The oncoprotein BCL6 enables solid tumor cells to evade genotoxic stress

Essential revisions:

1) Employment of the cell lines in this research requires to be consistent across the experiment panels, also some of the assays need to be carried out on multiple cell lines for support of the conclusions.

We sincerely thank the editor for these helpful suggestions.

We have supplemented additional data as suggested and made consistency of used cell lines across the experimental panels in our revised manuscript. We chose the chemo-resistant cell line Capan-2, PANC28, H838 and HCT116 for mechanistic studies (Figure 3-5), and correspondingly, we employed the chemo-sensitive cell line H522, PC9 and PANC-1 for comparison in certain assays.

In addition, to test whether BCL6 played a general role in chemoresistance and whether BCL6 inhibition sensitized chemotherapy, we recruited more cell lines in pharmacological studies (Figure 2A and Figure 6). The changes are marked in red.

2) The marker used to reflect genotoxic agents resistance warrants further enrichment and supplement.

We greatly appreciate this insightful comment.

In the previous version of our manuscript, we used γH2AX as a marker to indicate cytotoxic response elicited by chemotherapy. However, after more careful consideration, we realize that γH2AX acting as a chemoresistance marker lacks solid evidences and experimental supports. In addition, the γH2AX data is not required in Figure 2D, and we thus removed it in our revised manuscript. We are sorry for the misleading and inappropriate descriptions in our previous manuscript. To dispel additional concerns, we have responded to Reviewer #1 in more detail.

3) For more clear elucidation of the mechanism of BCL6 exert on genotoxic agents resistance, additional experimental data are required.

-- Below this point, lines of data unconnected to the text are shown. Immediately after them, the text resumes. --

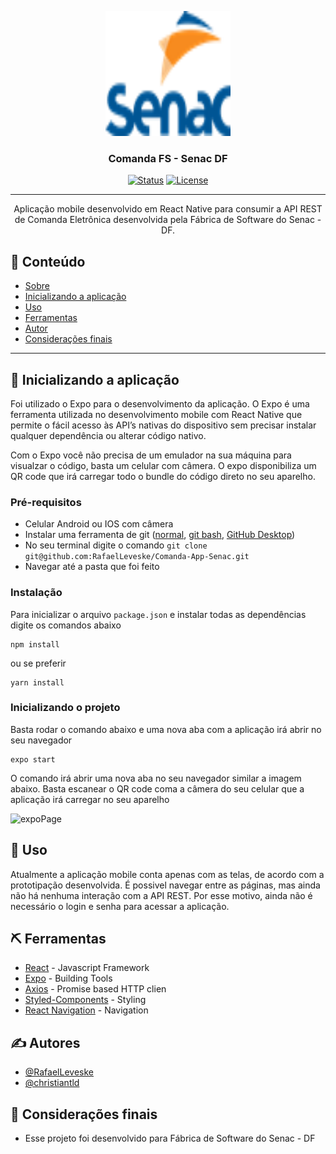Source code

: <p align="center">
  <a href="" rel="noopener">
 <img width=200px height=200px src="./src/assets/logo.png" alt="Project logo"></a>
</p>

<h3 align="center">Comanda FS - Senac DF</h3>

<div align="center">

[![Status](https://img.shields.io/badge/status-active-success.svg)]()
[![License](https://img.shields.io/badge/license-MIT-blue.svg)](/LICENSE)

</div>

---

<p align="center"> Aplicação mobile desenvolvido em React Native para consumir a API REST de Comanda Eletrônica desenvolvida pela Fábrica de Software do Senac - DF.
    <br>
</p>

## 📝 Conteúdo

- [Sobre](#about)
- [Inicializando a aplicação](#getting_started)
- [Uso](#usage)
- [Ferramentas](#built_using)
- [Autor](#authors)
- [Considerações finais](#acknowledgement)

---

## 🏁 Inicializando a aplicação <a name = "getting_started"></a>

Foi utilizado o Expo para o desenvolvimento da aplicação. O Expo é uma ferramenta utilizada no desenvolvimento mobile com React Native que permite o fácil acesso às API’s nativas do dispositivo sem precisar instalar qualquer dependência ou alterar código nativo.

Com o Expo você não precisa de um emulador na sua máquina para visualzar o código, basta um celular com câmera. O expo disponibiliza um QR code que irá carregar todo o bundle do código direto no seu aparelho.

### Pré-requisitos

- Celular Android ou IOS com câmera
- Instalar uma ferramenta de git ([normal](https://git-scm.com/download/win), [git bash](https://gitforwindows.org/), [GitHub Desktop](https://desktop.github.com/))
- No seu terminal digite o comando `git clone git@github.com:RafaelLeveske/Comanda-App-Senac.git`
- Navegar até a pasta que foi feito

### Instalação

Para inicializar o arquivo `package.json` e instalar todas as dependências digite os comandos abaixo

```
npm install
```

ou se preferir

```
yarn install
```

### Inicializando o projeto

Basta rodar o comando abaixo e uma nova aba com a aplicação irá abrir no seu navegador

```
expo start
```

O comando irá abrir uma nova aba no seu navegador similar a imagem abaixo. Basta escanear o QR code coma a câmera do seu celular que a aplicação irá carregar no seu aparelho

![expoPage](https://user-images.githubusercontent.com/37941820/78511571-188c9700-7774-11ea-83bb-6a026b66eead.png)

## 🎈 Uso <a name="usage"></a>

Atualmente a aplicação mobile conta apenas com as telas, de acordo com a prototipação desenvolvida. É possivel navegar entre as páginas, mas ainda não há nenhuma interação com a API REST. Por esse motivo, ainda não é necessário o login e senha para acessar a aplicação.

## ⛏️ Ferramentas <a name = "built_using"></a>

- [React](https://pt-br.reactjs.org/) - Javascript Framework
- [Expo](https://expo.io//) - Building Tools
- [Axios](https://github.com/axios/axios) - Promise based HTTP clien
- [Styled-Components](https://styled-components.com/) - Styling
- [React Navigation](https://reactnavigation.org/) - Navigation

## ✍️ Autores <a name = "authors"></a>

- [@RafaelLeveske](https://github.com/RafaelLeveske)
- [@christiantld](https://github.com/christiantld)

## 🎉 Considerações finais <a name = "acknowledgement"></a>

- Esse projeto foi desenvolvido para Fábrica de Software do Senac - DF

Thanks for the suggestion.

As suggested by the reviewers, we have performed additional experiments and supplemented a number of new data in our revised manuscript, including in vivo data derived from xenograft mouse models and in vitro data derived from mechanistic studies. We have supplemented these new data in our revised manuscript and in the response letter to the reviewers as well. The changes in the main text are marked in red.

4) Addressment of innovation of this research is warranted in Disccusion as the function of BCL6 has been discovered thoroughly in multiple hematological malignancies.

Thank you so much for the comments.

We have added novelty statements and discussion in the Discussion section of our revised manuscript.

Reviewer #1 (Recommendations for the authors):

1. As mentioned in the article, it has been reported that BCL is a key therapeutic target for lymphoma in 2008, and that small molecule inhibitors of BCL6 hinder tumor growth in 2016, and so on. Therefore, although this study further enriched the role and mechanism of BCL6 in solid tumor, its influence was slightly limited.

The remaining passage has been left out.